INFORMATION SUPPLIED:
········

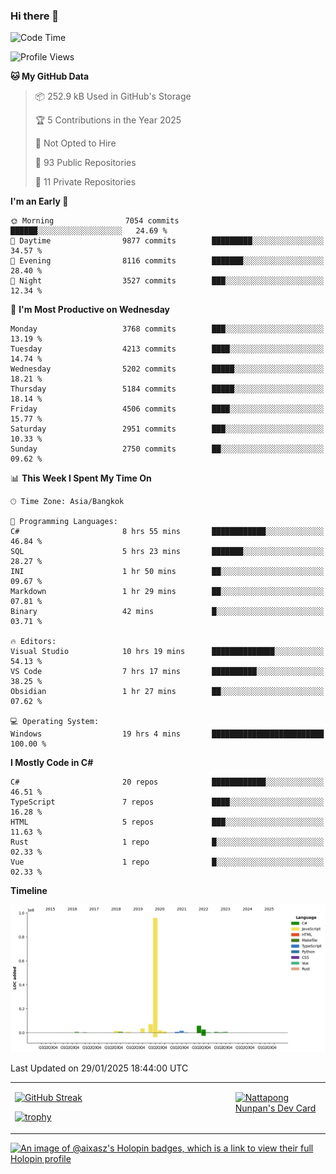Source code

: ### Hi there 👋

<!--START_SECTION:waka-->
![Code Time](http://img.shields.io/badge/Code%20Time-2%2C113%20hrs%2020%20mins-blue)

![Profile Views](http://img.shields.io/badge/Profile%20Views-0-blue)

**🐱 My GitHub Data** 

> 📦 252.9 kB Used in GitHub's Storage 
 > 
> 🏆 5 Contributions in the Year 2025
 > 
> 🚫 Not Opted to Hire
 > 
> 📜 93 Public Repositories 
 > 
> 🔑 11 Private Repositories 
 > 
**I'm an Early 🐤** 

```text
🌞 Morning                7054 commits        ██████░░░░░░░░░░░░░░░░░░░   24.69 % 
🌆 Daytime                9877 commits        █████████░░░░░░░░░░░░░░░░   34.57 % 
🌃 Evening                8116 commits        ███████░░░░░░░░░░░░░░░░░░   28.40 % 
🌙 Night                  3527 commits        ███░░░░░░░░░░░░░░░░░░░░░░   12.34 % 
```
📅 **I'm Most Productive on Wednesday** 

```text
Monday                   3768 commits        ███░░░░░░░░░░░░░░░░░░░░░░   13.19 % 
Tuesday                  4213 commits        ████░░░░░░░░░░░░░░░░░░░░░   14.74 % 
Wednesday                5202 commits        █████░░░░░░░░░░░░░░░░░░░░   18.21 % 
Thursday                 5184 commits        █████░░░░░░░░░░░░░░░░░░░░   18.14 % 
Friday                   4506 commits        ████░░░░░░░░░░░░░░░░░░░░░   15.77 % 
Saturday                 2951 commits        ███░░░░░░░░░░░░░░░░░░░░░░   10.33 % 
Sunday                   2750 commits        ██░░░░░░░░░░░░░░░░░░░░░░░   09.62 % 
```


📊 **This Week I Spent My Time On** 

```text
🕑︎ Time Zone: Asia/Bangkok

💬 Programming Languages: 
C#                       8 hrs 55 mins       ████████████░░░░░░░░░░░░░   46.84 % 
SQL                      5 hrs 23 mins       ███████░░░░░░░░░░░░░░░░░░   28.27 % 
INI                      1 hr 50 mins        ██░░░░░░░░░░░░░░░░░░░░░░░   09.67 % 
Markdown                 1 hr 29 mins        ██░░░░░░░░░░░░░░░░░░░░░░░   07.81 % 
Binary                   42 mins             █░░░░░░░░░░░░░░░░░░░░░░░░   03.71 % 

🔥 Editors: 
Visual Studio            10 hrs 19 mins      ██████████████░░░░░░░░░░░   54.13 % 
VS Code                  7 hrs 17 mins       ██████████░░░░░░░░░░░░░░░   38.25 % 
Obsidian                 1 hr 27 mins        ██░░░░░░░░░░░░░░░░░░░░░░░   07.62 % 

💻 Operating System: 
Windows                  19 hrs 4 mins       █████████████████████████   100.00 % 
```

**I Mostly Code in C#** 

```text
C#                       20 repos            ████████████░░░░░░░░░░░░░   46.51 % 
TypeScript               7 repos             ████░░░░░░░░░░░░░░░░░░░░░   16.28 % 
HTML                     5 repos             ███░░░░░░░░░░░░░░░░░░░░░░   11.63 % 
Rust                     1 repo              █░░░░░░░░░░░░░░░░░░░░░░░░   02.33 % 
Vue                      1 repo              █░░░░░░░░░░░░░░░░░░░░░░░░   02.33 % 
```



**Timeline**

![Lines of Code chart](https://raw.githubusercontent.com/aixasz/aixasz/main/assets/bar_graph.png)


 Last Updated on 29/01/2025 18:44:00 UTC
<!--END_SECTION:waka-->

<table>
<tr>
<td width="70%" valign="top">
 
 [![GitHub Streak](http://github-readme-streak-stats.herokuapp.com?user=aixasz&theme=github-dark&hide_border=true&date_format=%5BY%20%5DM%20j)](https://git.io/streak-stats)

 [![trophy](https://github-profile-trophy.vercel.app/?username=aixasz&theme=onedark)](https://github.com/ryo-ma/github-profile-trophy)
 </td>
<td width="30%" valign="top">
 
<a href="https://app.daily.dev/aixasz"><img src="https://api.daily.dev/devcards/403207936e6547c9a85ea449e9f3abe8.png?r=re8" alt="Nattapong Nunpan's Dev Card"/></a>

 </td>
</tr>
</table>

[![An image of @aixasz's Holopin badges, which is a link to view their full Holopin profile](https://holopin.me/aixasz)](https://holopin.io/@aixasz)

········

TO DO: Work out how many lines in the records include "shields". Only the number should be given.

RESPONSE AREA: 2